5. *Use sandbox for big core changes*: Any new features or enhancements that make changes to core classes (e.g., search phases, codecs, specialized lucene APIs) are more quickly merged if they are sandboxed. This can only be enabled on the java CLI (`-Dsandbox.enabled=true`)
6. *Micro-benchmark critical path*: This is a lesser known mechanism, but if you have critical path changes you're afraid will impact performance (gc, heap, direct memory, CPU) then including a [microbenchmark](https://github.com/opensearch-project/OpenSearch/tree/main/benchmarks) with your PR (and jfr or flamegraph results in the description) is a *GREAT IDEA* and will help expedite the review process.

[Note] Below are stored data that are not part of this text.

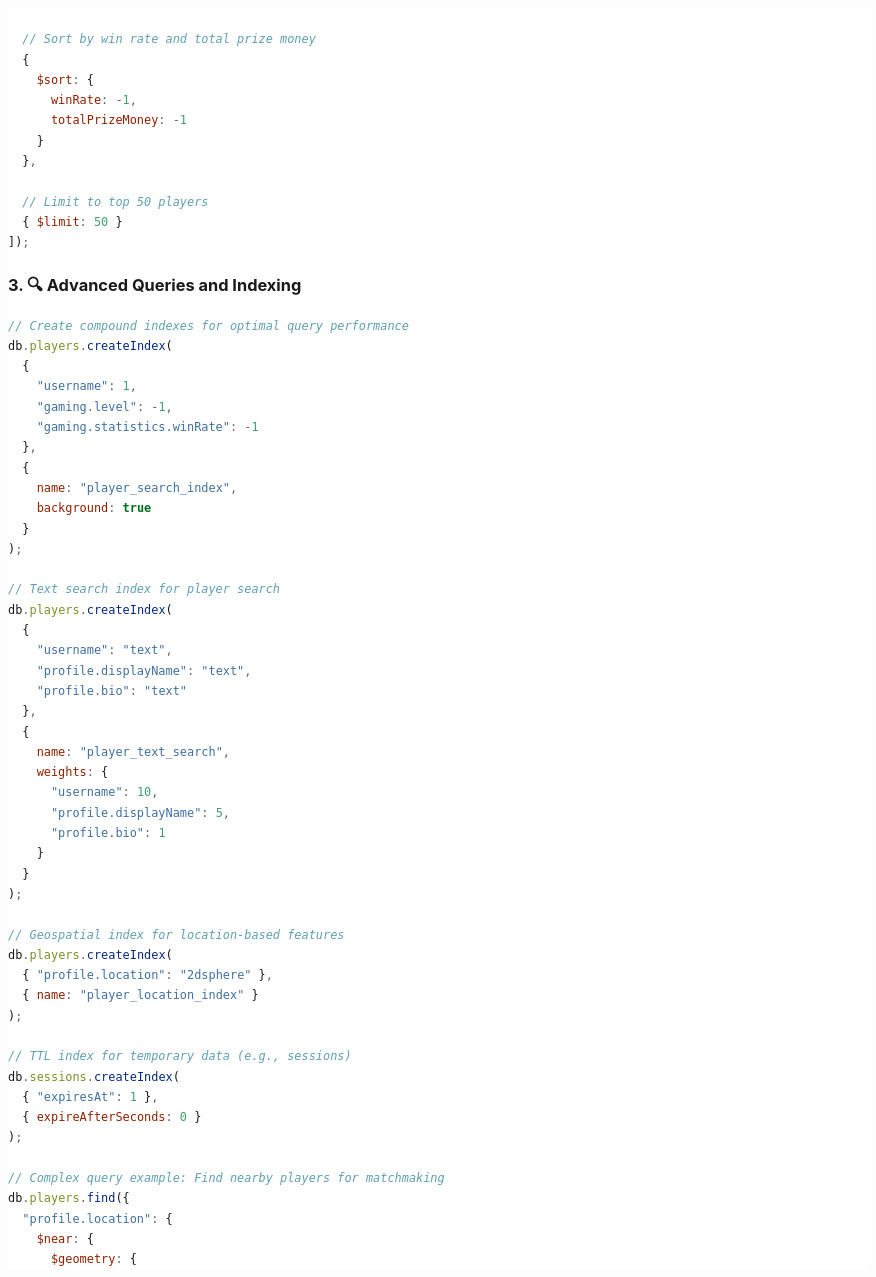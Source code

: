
 ```javascript
  
  // Sort by win rate and total prize money
  {
    $sort: {
      winRate: -1,
      totalPrizeMoney: -1
    }
  },
  
  // Limit to top 50 players
  { $limit: 50 }
]);
```

### 3. 🔍 Advanced Queries and Indexing
```javascript
// Create compound indexes for optimal query performance
db.players.createIndex(
  { 
    "username": 1, 
    "gaming.level": -1, 
    "gaming.statistics.winRate": -1 
  },
  { 
    name: "player_search_index",
    background: true
  }
);

// Text search index for player search
db.players.createIndex(
  {
    "username": "text",
    "profile.displayName": "text",
    "profile.bio": "text"
  },
  {
    name: "player_text_search",
    weights: {
      "username": 10,
      "profile.displayName": 5,
      "profile.bio": 1
    }
  }
);

// Geospatial index for location-based features
db.players.createIndex(
  { "profile.location": "2dsphere" },
  { name: "player_location_index" }
);

// TTL index for temporary data (e.g., sessions)
db.sessions.createIndex(
  { "expiresAt": 1 },
  { expireAfterSeconds: 0 }
);

// Complex query example: Find nearby players for matchmaking
db.players.find({
  "profile.location": {
    $near: {
      $geometry: {
```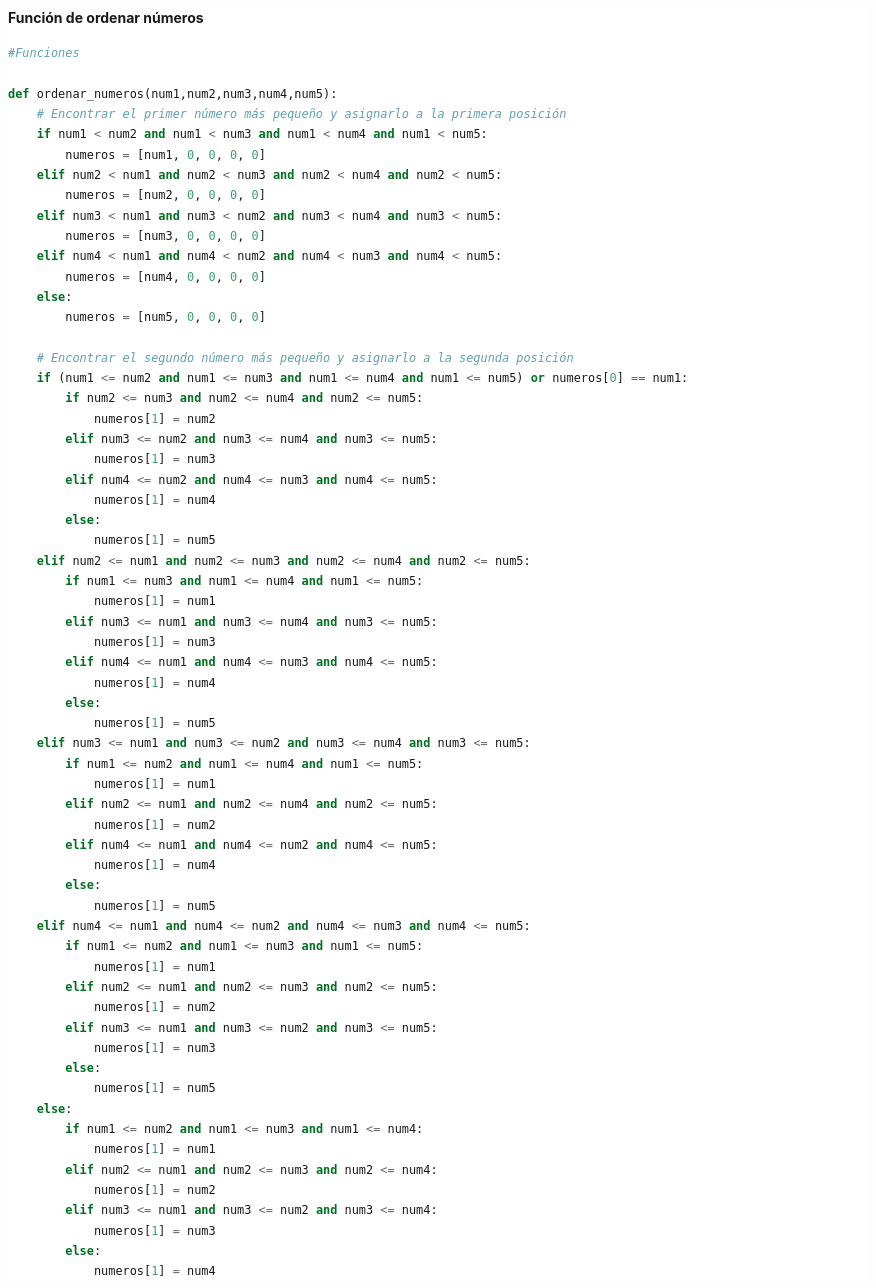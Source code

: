 **Función de ordenar números**
```python
#Funciones

def ordenar_numeros(num1,num2,num3,num4,num5):
    # Encontrar el primer número más pequeño y asignarlo a la primera posición
    if num1 < num2 and num1 < num3 and num1 < num4 and num1 < num5:
        numeros = [num1, 0, 0, 0, 0]
    elif num2 < num1 and num2 < num3 and num2 < num4 and num2 < num5:
        numeros = [num2, 0, 0, 0, 0]
    elif num3 < num1 and num3 < num2 and num3 < num4 and num3 < num5:
        numeros = [num3, 0, 0, 0, 0]
    elif num4 < num1 and num4 < num2 and num4 < num3 and num4 < num5:
        numeros = [num4, 0, 0, 0, 0]
    else:
        numeros = [num5, 0, 0, 0, 0]

    # Encontrar el segundo número más pequeño y asignarlo a la segunda posición
    if (num1 <= num2 and num1 <= num3 and num1 <= num4 and num1 <= num5) or numeros[0] == num1:
        if num2 <= num3 and num2 <= num4 and num2 <= num5:
            numeros[1] = num2
        elif num3 <= num2 and num3 <= num4 and num3 <= num5:
            numeros[1] = num3
        elif num4 <= num2 and num4 <= num3 and num4 <= num5:
            numeros[1] = num4
        else:
            numeros[1] = num5
    elif num2 <= num1 and num2 <= num3 and num2 <= num4 and num2 <= num5:
        if num1 <= num3 and num1 <= num4 and num1 <= num5:
            numeros[1] = num1
        elif num3 <= num1 and num3 <= num4 and num3 <= num5:
            numeros[1] = num3
        elif num4 <= num1 and num4 <= num3 and num4 <= num5:
            numeros[1] = num4
        else:
            numeros[1] = num5
    elif num3 <= num1 and num3 <= num2 and num3 <= num4 and num3 <= num5:
        if num1 <= num2 and num1 <= num4 and num1 <= num5:
            numeros[1] = num1
        elif num2 <= num1 and num2 <= num4 and num2 <= num5:
            numeros[1] = num2
        elif num4 <= num1 and num4 <= num2 and num4 <= num5:
            numeros[1] = num4
        else:
            numeros[1] = num5
    elif num4 <= num1 and num4 <= num2 and num4 <= num3 and num4 <= num5:
        if num1 <= num2 and num1 <= num3 and num1 <= num5:
            numeros[1] = num1
        elif num2 <= num1 and num2 <= num3 and num2 <= num5:
            numeros[1] = num2
        elif num3 <= num1 and num3 <= num2 and num3 <= num5:
            numeros[1] = num3
        else:
            numeros[1] = num5
    else:
        if num1 <= num2 and num1 <= num3 and num1 <= num4:
            numeros[1] = num1
        elif num2 <= num1 and num2 <= num3 and num2 <= num4:
            numeros[1] = num2
        elif num3 <= num1 and num3 <= num2 and num3 <= num4:
            numeros[1] = num3
        else:
            numeros[1] = num4

```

7. *test, test, test*: pretty self explanatory ([OpenSearchTestCase](./test/framework/src/main/java/org/opensearch/test/OpenSearchTestCase.java) for unit tests, [OpenSearchIntegTestCase](./test/framework/src/main/java/org/opensearch/test/OpenSearchIntegTestCase.java) for integration & cluster tests, [OpenSearchRestTestCase](./test/framework/src/main/java/org/opensearch/test/rest/OpenSearchRestTestCase.java) for testing REST endpoint interfaces, and yaml tests with [ClientYamlTestSuiteIT](./rest-api-spec/src/yamlRestTest/java/org/opensearch/test/rest/ClientYamlTestSuiteIT.java) for REST integration tests)

If you're bias towards liberal guardrails, you have a higher chance of the PR getting merged quickly. We can always relax these guard rails in smaller followup PRs. Reverting a GA feature is much more difficult. Check out the [DEVELOPER_GUIDE](./DEVELOPER_GUIDE.md#submitting-changes) for more useful tips.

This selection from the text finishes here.